Ce nom était aussi étrange que l’homme. Il s’appelait Marc Trapadoux et était de très haute taille. Avait-il une profession ? nous l’ignorions. Peut-être jouissait-il de quelques petits revenus ou donnait-il des leçons de quelque chose en ville. Toutefois est-il que nous le voyions assidûment le soir au café Momus, et plus tard au cabaret-restaurant de Perrin, place Saint-Sulpice, et plus tard encore à la brasserie Andler, rue Hautefeuille.
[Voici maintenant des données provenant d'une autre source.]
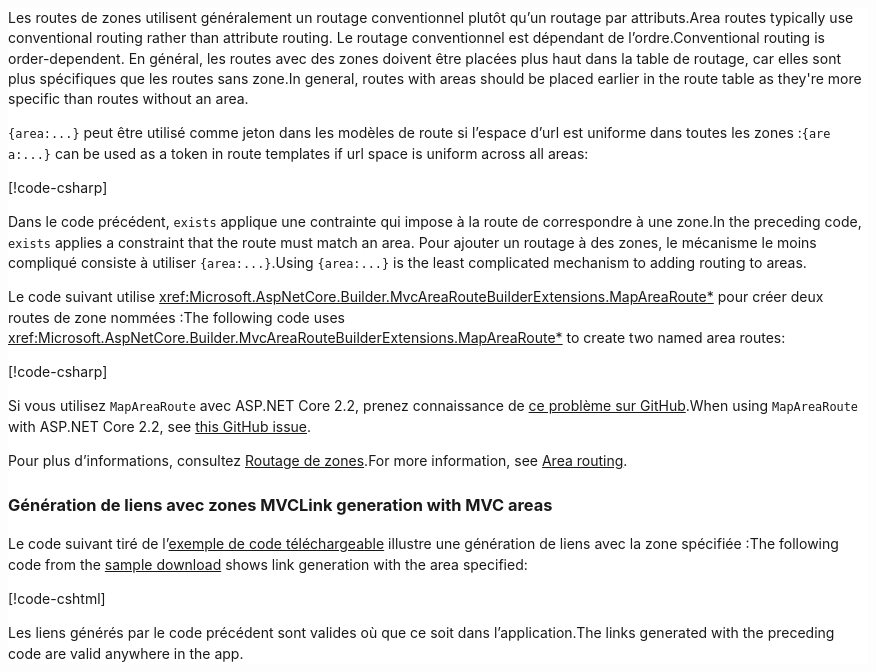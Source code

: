 <span data-ttu-id="4dea9-279">Les routes de zones utilisent généralement un routage conventionnel plutôt qu’un routage par attributs.</span><span class="sxs-lookup"><span data-stu-id="4dea9-279">Area routes typically use conventional routing rather than attribute routing.</span></span> <span data-ttu-id="4dea9-280">Le routage conventionnel est dépendant de l’ordre.</span><span class="sxs-lookup"><span data-stu-id="4dea9-280">Conventional routing is order-dependent.</span></span> <span data-ttu-id="4dea9-281">En général, les routes avec des zones doivent être placées plus haut dans la table de routage, car elles sont plus spécifiques que les routes sans zone.</span><span class="sxs-lookup"><span data-stu-id="4dea9-281">In general, routes with areas should be placed earlier in the route table as they're more specific than routes without an area.</span></span>

<span data-ttu-id="4dea9-282">`{area:...}` peut être utilisé comme jeton dans les modèles de route si l’espace d’url est uniforme dans toutes les zones :</span><span class="sxs-lookup"><span data-stu-id="4dea9-282">`{area:...}` can be used as a token in route templates if url space is uniform across all areas:</span></span>

[!code-csharp[](areas/samples/MVCareas/Startup.cs?name=snippet&highlight=18-21)]

<span data-ttu-id="4dea9-283">Dans le code précédent, `exists` applique une contrainte qui impose à la route de correspondre à une zone.</span><span class="sxs-lookup"><span data-stu-id="4dea9-283">In the preceding code, `exists` applies a constraint that the route must match an area.</span></span> <span data-ttu-id="4dea9-284">Pour ajouter un routage à des zones, le mécanisme le moins compliqué consiste à utiliser `{area:...}`.</span><span class="sxs-lookup"><span data-stu-id="4dea9-284">Using `{area:...}` is the least complicated mechanism to adding routing to areas.</span></span>

<span data-ttu-id="4dea9-285">Le code suivant utilise <xref:Microsoft.AspNetCore.Builder.MvcAreaRouteBuilderExtensions.MapAreaRoute*> pour créer deux routes de zone nommées :</span><span class="sxs-lookup"><span data-stu-id="4dea9-285">The following code uses <xref:Microsoft.AspNetCore.Builder.MvcAreaRouteBuilderExtensions.MapAreaRoute*> to create two named area routes:</span></span>

[!code-csharp[](areas/samples/MVCareas/StartupMapAreaRoute.cs?name=snippet&highlight=18-27)]

<span data-ttu-id="4dea9-286">Si vous utilisez `MapAreaRoute` avec ASP.NET Core 2.2, prenez connaissance de [ce problème sur GitHub](https://github.com/dotnet/AspNetCore/issues/7772).</span><span class="sxs-lookup"><span data-stu-id="4dea9-286">When using `MapAreaRoute` with ASP.NET Core 2.2, see [this GitHub issue](https://github.com/dotnet/AspNetCore/issues/7772).</span></span>

<span data-ttu-id="4dea9-287">Pour plus d’informations, consultez [Routage de zones](xref:mvc/controllers/routing#areas).</span><span class="sxs-lookup"><span data-stu-id="4dea9-287">For more information, see [Area routing](xref:mvc/controllers/routing#areas).</span></span>

### <a name="link-generation-with-mvc-areas"></a><span data-ttu-id="4dea9-288">Génération de liens avec zones MVC</span><span class="sxs-lookup"><span data-stu-id="4dea9-288">Link generation with MVC areas</span></span>

<span data-ttu-id="4dea9-289">Le code suivant tiré de l’[exemple de code téléchargeable](https://github.com/dotnet/AspNetCore.Docs/tree/master/aspnetcore/mvc/controllers/areas/samples) illustre une génération de liens avec la zone spécifiée :</span><span class="sxs-lookup"><span data-stu-id="4dea9-289">The following code from the [sample download](https://github.com/dotnet/AspNetCore.Docs/tree/master/aspnetcore/mvc/controllers/areas/samples) shows link generation with the area specified:</span></span>

[!code-cshtml[](areas/samples/MVCareas/Views/Shared/_testLinksPartial.cshtml?name=snippet)]

<span data-ttu-id="4dea9-290">Les liens générés par le code précédent sont valides où que ce soit dans l’application.</span><span class="sxs-lookup"><span data-stu-id="4dea9-290">The links generated with the preceding code are valid anywhere in the app.</span></span>

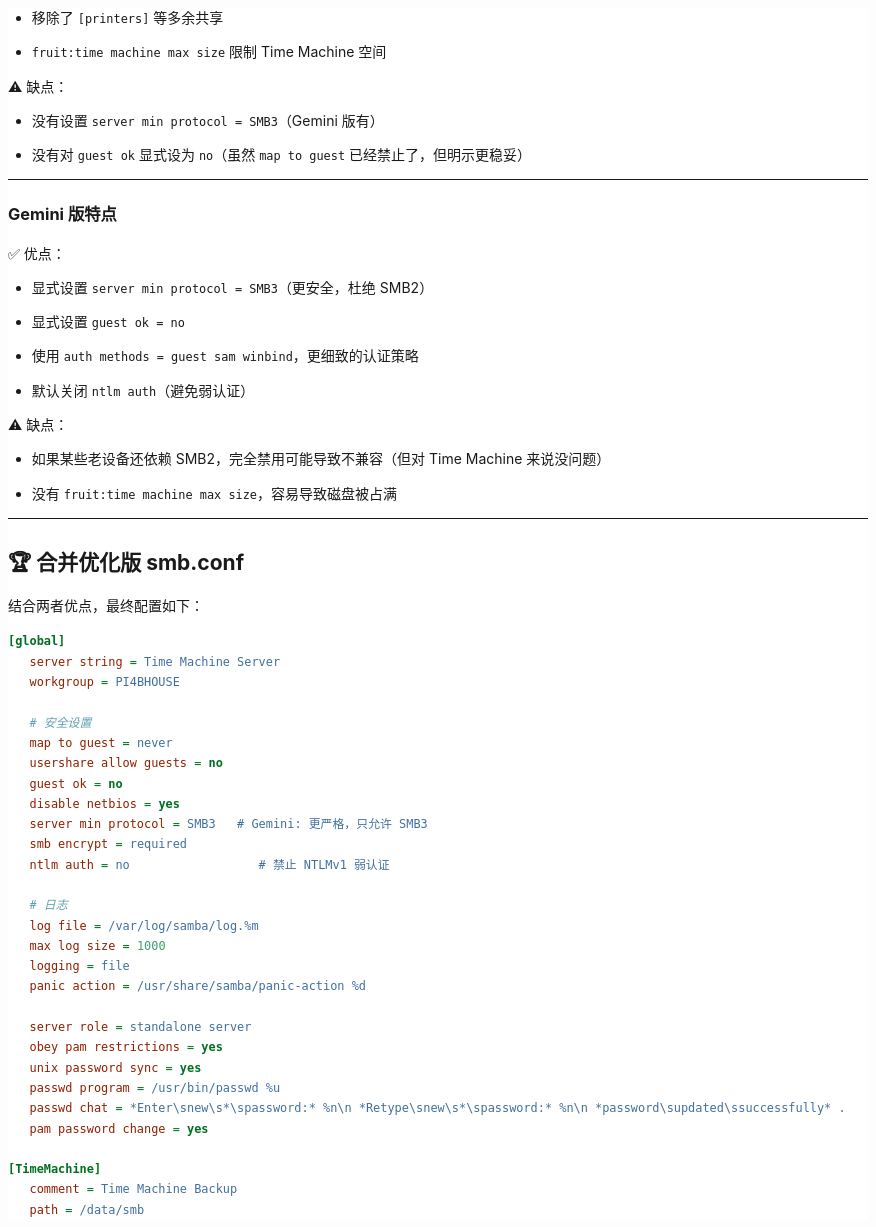 - 移除了 `[printers]` 等多余共享
    
- `fruit:time machine max size` 限制 Time Machine 空间
    

⚠️ 缺点：

- 没有设置 `server min protocol = SMB3`（Gemini 版有）
    
- 没有对 `guest ok` 显式设为 `no`（虽然 `map to guest` 已经禁止了，但明示更稳妥）
    

---

### Gemini 版特点

✅ 优点：

- 显式设置 `server min protocol = SMB3`（更安全，杜绝 SMB2）
    
- 显式设置 `guest ok = no`
    
- 使用 `auth methods = guest sam winbind`，更细致的认证策略
    
- 默认关闭 `ntlm auth`（避免弱认证）
    

⚠️ 缺点：

- 如果某些老设备还依赖 SMB2，完全禁用可能导致不兼容（但对 Time Machine 来说没问题）
    
- 没有 `fruit:time machine max size`，容易导致磁盘被占满
    

---

## 🏆 合并优化版 smb.conf

结合两者优点，最终配置如下：

```ini
[global]
   server string = Time Machine Server
   workgroup = PI4BHOUSE

   # 安全设置
   map to guest = never
   usershare allow guests = no
   guest ok = no
   disable netbios = yes
   server min protocol = SMB3   # Gemini: 更严格，只允许 SMB3
   smb encrypt = required
   ntlm auth = no                  # 禁止 NTLMv1 弱认证

   # 日志
   log file = /var/log/samba/log.%m
   max log size = 1000
   logging = file
   panic action = /usr/share/samba/panic-action %d

   server role = standalone server
   obey pam restrictions = yes
   unix password sync = yes
   passwd program = /usr/bin/passwd %u
   passwd chat = *Enter\snew\s*\spassword:* %n\n *Retype\snew\s*\spassword:* %n\n *password\supdated\ssuccessfully* .
   pam password change = yes

[TimeMachine]
   comment = Time Machine Backup
   path = /data/smb
```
Trapadoux recherchait notre entretien ; mais il était d’un naturel sérieux et allait de préférence à Jean Wallon, notre philosophe, et à Baudelaire. Murger, qui l’avait surnommé le géant vert, lui semblait trop superficiel, et il redoutait les plaisanteries de Champfleury. Charles Barbara (le Barbemuche des Scènes de la Bohême) l’attirait par son mutisme énigmatique ; mais Barbara avait peur de lui et se contentait de l’étudier à distance.

À ces divers contacts, Marc Trapadoux avait gagné une horrible méfiance. Elle était poussée si loin que lorsque je lui demandais :

— Comment vous portez-vous ?

Il me répondait en me regardant fixement :

— Pourquoi me faites-vous cette question ?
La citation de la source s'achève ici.